LONDON (AlertNet) - Getting individuals and nations to act on climate change is difficult as the problem is slow-burning but if no action is taken, it will become a "full-scale emergency," head of the U.N. Environmental Programme Achim Steiner said on Friday.
Of all the environmental challenges facing the planet, climate change is "perhaps the most over-arching and high-profile challenge of all," he told journalists in Nairobi.
Reducing carbon emissions which, most scientists agree, drive global warming "requires change and to think and to plan beyond our day-to-day lives, something that human beings find tricky to sometimes grasp unless there is a full-scale emergency," he said.
"Climate change will be that full-scale emergency unless we act, and act fast," he added.
Action means making the right decisions every day, he said. Kenya, for instance, needs power, and buying diesel or putting up coal-fired power plants seem the cheapest options.

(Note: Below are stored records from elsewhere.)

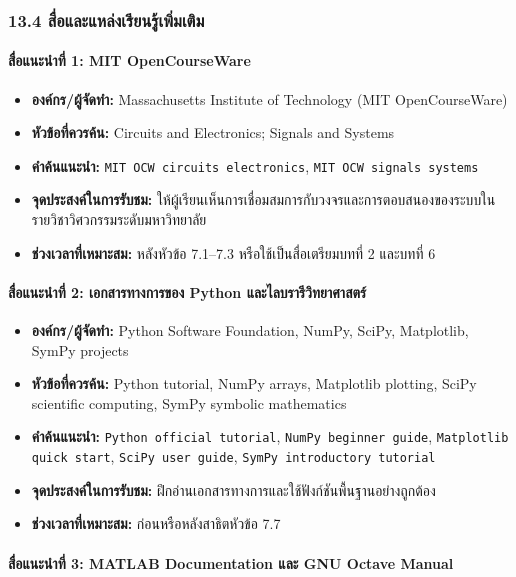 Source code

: \subsubsection{13.4 สื่อและแหล่งเรียนรู้เพิ่มเติม}

\paragraph{สื่อแนะนำที่ 1: MIT OpenCourseWare}

\begin{itemize}
    \item \textbf{องค์กร/ผู้จัดทำ:} Massachusetts Institute of Technology (MIT OpenCourseWare)
    \item \textbf{หัวข้อที่ควรค้น:} Circuits and Electronics; Signals and Systems
    \item \textbf{คำค้นแนะนำ:} \texttt{MIT OCW circuits electronics}, \texttt{MIT OCW signals systems}
    \item \textbf{จุดประสงค์ในการรับชม:} ให้ผู้เรียนเห็นการเชื่อมสมการกับวงจรและการตอบสนองของระบบในรายวิชาวิศวกรรมระดับมหาวิทยาลัย
    \item \textbf{ช่วงเวลาที่เหมาะสม:} หลังหัวข้อ 7.1–7.3 หรือใช้เป็นสื่อเตรียมบทที่ 2 และบทที่ 6
\end{itemize}

\paragraph{สื่อแนะนำที่ 2: เอกสารทางการของ Python และไลบรารีวิทยาศาสตร์}

\begin{itemize}
    \item \textbf{องค์กร/ผู้จัดทำ:} Python Software Foundation, NumPy, SciPy, Matplotlib, SymPy projects
    \item \textbf{หัวข้อที่ควรค้น:} Python tutorial, NumPy arrays, Matplotlib plotting, SciPy scientific computing, SymPy symbolic mathematics
    \item \textbf{คำค้นแนะนำ:} \texttt{Python official tutorial}, \texttt{NumPy beginner guide}, \texttt{Matplotlib quick start}, \texttt{SciPy user guide}, \texttt{SymPy introductory tutorial}
    \item \textbf{จุดประสงค์ในการรับชม:} ฝึกอ่านเอกสารทางการและใช้ฟังก์ชันพื้นฐานอย่างถูกต้อง
    \item \textbf{ช่วงเวลาที่เหมาะสม:} ก่อนหรือหลังสาธิตหัวข้อ 7.7
\end{itemize}

\paragraph{สื่อแนะนำที่ 3: MATLAB Documentation และ GNU Octave Manual}

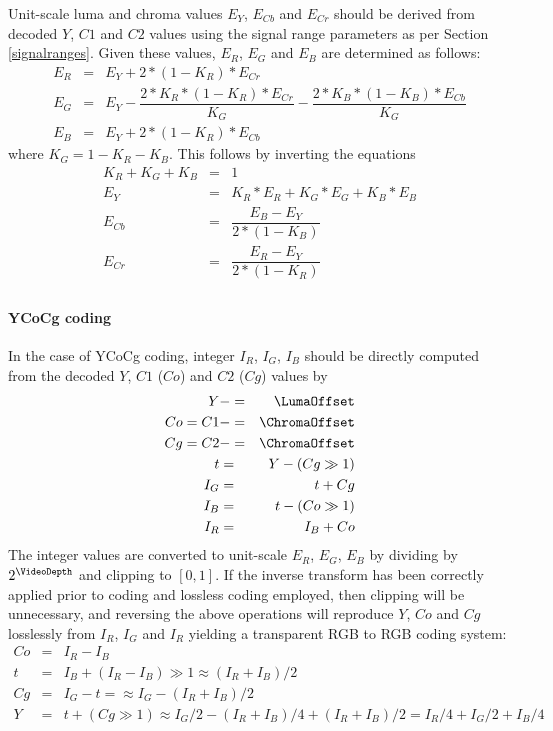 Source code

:\begin{informative*}
Unit-scale luma and chroma values $E_Y$, $E_{Cb}$ and $E_{Cr}$ should be
derived from decoded $Y$, $C1$ and $C2$ values using the signal range parameters
as per Section \ref{signalranges}. Given these values, $E_R$, $E_G$ and $E_B$ are
determined as follows:
\begin{eqnarray*}
E_R & = & E_Y + 2*(1-K_R)*E_{Cr} \\
E_G & = & E_Y - \dfrac{2*K_R*(1-K_R)*E_{Cr}}{K_G}-\dfrac{2*K_B*(1-K_B)*E_{Cb}}{K_G} \\
E_B & = & E_Y + 2*(1-K_R)*E_{Cb} 
\end{eqnarray*}
where $K_G=1-K_R-K_B$.
This follows by inverting the equations 
\begin{eqnarray*}
K_R+K_G+K_B & = & 1 \\
E_Y & = & K_R*E_R+K_G*E_G+K_B*E_B \\
E_{Cb} & = & \dfrac{E_B - E_Y}{2*(1-K_B)} \\
E_{Cr} & = & \dfrac{E_R - E_Y}{2*(1-K_R)} \\
\end{eqnarray*}

\paragraph{YCoCg coding\\}
In the case of YCoCg coding, integer $I_R$, $I_G$, $I_B$ should be directly computed from
the decoded $Y$, $C1$ ($Co$) and $C2$ ($Cg$) values by
\begin{eqnarray*}
Y & -= & \LumaOffset \\
Co=C1 & -= & \ChromaOffset \\
Cg=C2 & -= & \ChromaOffset \\
t & = & Y-(Cg\gg1) \\
I_G & = & t+Cg \\
I_B & = & t-(Co\gg1) \\
I_R & = & I_B+Co
\end{eqnarray*}
The integer values are converted to unit-scale $E_R$, $E_G$, $E_B$ by dividing by 
$2^\VideoDepth$ and clipping to $[0,1]$.
If the inverse transform has been correctly
applied prior to coding and lossless coding employed, then clipping will
be unnecessary, and reversing the above operations will reproduce $Y$, $Co$ and $Cg$
losslessly from $I_R$, $I_G$ and $I_R$ yielding a transparent RGB to RGB coding system:
\begin{eqnarray*}
Co & = & I_R-I_B \\
t & = & I_B+(I_R-I_B)\gg1 \approx (I_R+I_B)/2\\
Cg & = & I_G-t = \approx I_G-(I_R+I_B)/2\\
Y & = & t+(Cg\gg1) \approx I_G/2-(I_R+I_B)/4+(I_R+I_B)/2=I_R/4+I_G/2+I_B/4
\end{eqnarray*}


\end{informative*}
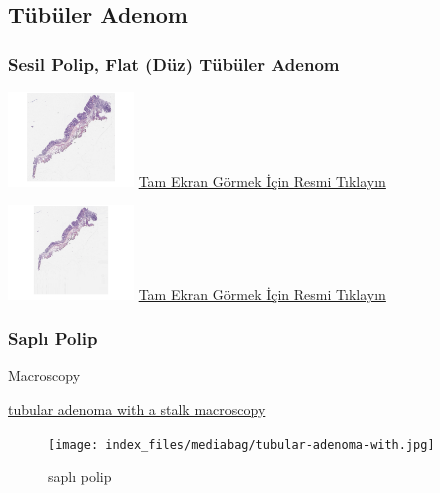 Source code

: \documentclass[
  letterpaper,
  paper=6in:9in,
  pagesize=pdftex,
  headinclude=on,
  footinclude=on,
  12pt]{scrbook}
\begin{document}
\hypertarget{sec-kolon-tubuler-adenom}{%
\subsection{Tübüler Adenom}\label{sec-kolon-tubuler-adenom}}

\hypertarget{sec-kolon-sesil-polip}{%
\subsubsection{Sesil Polip, Flat (Düz) Tübüler
Adenom}\label{sec-kolon-sesil-polip}}

\href{https://images.patolojiatlasi.com/tubularadenoma-flat/HE.html}{\includegraphics[width=0.25\textwidth,height=\textheight]{./screenshots/tubularadenoma-flat1_screenshot.png}}
\href{https://images.patolojiatlasi.com/tubularadenoma-flat/HE.html}{Tam
Ekran Görmek İçin Resmi Tıklayın}

\href{https://images.patolojiatlasi.com/tubularadenoma-flat/HE2.html}{\includegraphics[width=0.25\textwidth,height=\textheight]{./screenshots/tubularadenoma-flat2_screenshot.png}}
\href{https://images.patolojiatlasi.com/tubularadenoma-flat/HE2.html}{Tam
Ekran Görmek İçin Resmi Tıklayın}

\hypertarget{sec-kolon-sapli-polip}{%
\subsubsection{Saplı Polip}\label{sec-kolon-sapli-polip}}

Macroscopy

\href{https://images.patolojiatlasi.com/tubularadenoma/tubular-adenoma-with-stalk-macroscopy.jpg}{tubular
adenoma with a stalk macroscopy}

\begin{figure}[H]

{\centering \texttt{[image: index\_files/mediabag/tubular-adenoma-with.jpg]}

}

\caption{saplı polip}

\end{figure}
\end{document}
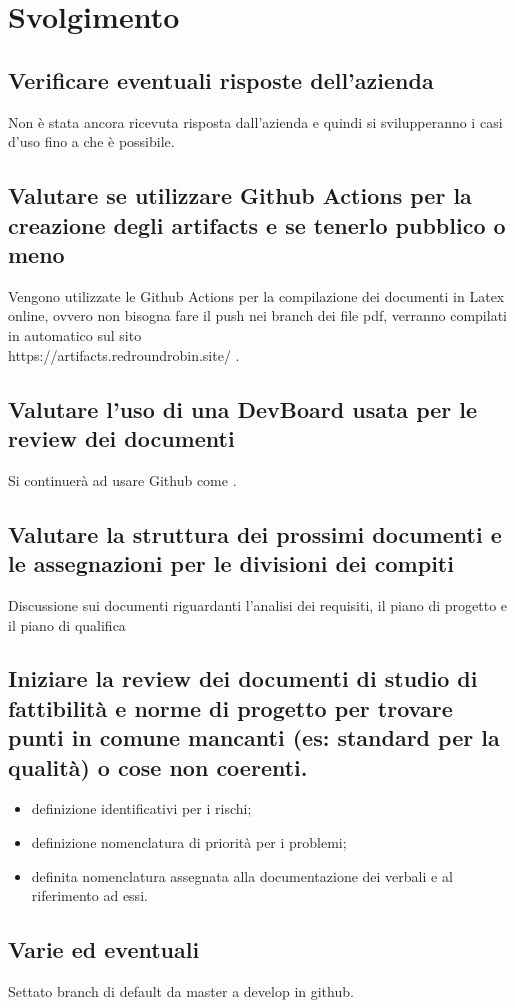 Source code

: \newpage
\section*{Svolgimento}

	\subsection*{Verificare eventuali risposte dell'azienda}
		Non è stata ancora ricevuta risposta dall'azienda e quindi si svilupperanno i casi d'uso fino a che è possibile.
	\subsection*{Valutare se utilizzare Github Actions per la creazione degli artifacts e se tenerlo pubblico o meno}
		Vengono utilizzate le Github Actions per la compilazione dei documenti in Latex online, ovvero non bisogna fare il push nei branch dei file pdf, verranno compilati in automatico sul sito \\ https://artifacts.redroundrobin.site/ .
	\subsection*{Valutare l'uso di una DevBoard usata per le review dei documenti}
		Si continuerà ad usare Github come .
	\subsection*{Valutare la struttura dei prossimi documenti e le assegnazioni per le divisioni dei compiti}
		Discussione sui documenti riguardanti l'analisi dei requisiti, il piano di progetto e il piano di qualifica
	\subsection*{Iniziare la review dei documenti di studio di fattibilità e norme di progetto per trovare punti in comune mancanti (es: standard per la qualità) o cose non coerenti.}
		\begin{itemize}
			\item definizione identificativi per i rischi;
			\item definizione nomenclatura di priorità per i problemi;
			\item definita nomenclatura assegnata alla documentazione dei verbali e al riferimento ad essi.
		\end{itemize}
	\subsection*{Varie ed eventuali}
		Settato branch di default da master a develop in github. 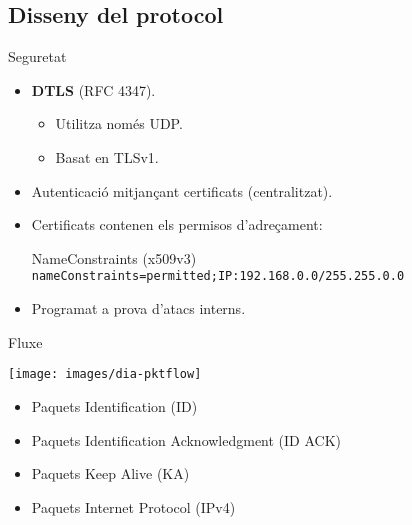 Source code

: \subsection{Disseny del protocol}
    \begin{frame}{Seguretat}
        \begin{itemize}
\item \textbf{DTLS} (RFC 4347).
        \begin{itemize}
            \item Utilitza només UDP.
            \item Basat en TLSv1.
        \end{itemize}
        \end{itemize}
        \begin{itemize}
\item Autenticació mitjançant certificats (centralitzat).
\item Certificats contenen els permisos d'adreçament:
        \begin{block}{NameConstraints (x509v3)}\small\tt
        nameConstraints=permitted;IP:192.168.0.0/255.255.0.0
        \end{block}
        \end{itemize}
        \begin{itemize}
\item Programat a prova d'atacs interns.
        \end{itemize}
    \end{frame}
    \begin{frame}{Fluxe}
        \begin{center}
        \texttt{[image: images/dia-pktflow]}
        \end{center}
        \begin{itemize}
\item Paquets Identification (ID)
\item Paquets Identification Acknowledgment (ID ACK)
\item Paquets Keep Alive (KA)
\item Paquets Internet Protocol (IPv4)
        \end{itemize}

    \end{frame}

But Kenya has no coal, oil or natural gas, Steiner said. "So these will have to be imported day-in and-day-out at prices which may one year be $40 a barrel and the next $150 a barrel or more."
By contrast, wind, solar and geothermal power are "indigenous fuels" whose costs should be more stable after higher initial investment expenses, he said.
Instead of using the earth's resources sparingly, we are exhausting them increasingly faster, Steiner noted.
"Fine on a planet of a few million or even billion people (but) not a recipe for success, security and stability on one of over 6 billion, rising to over 9 billion by 2050," he said.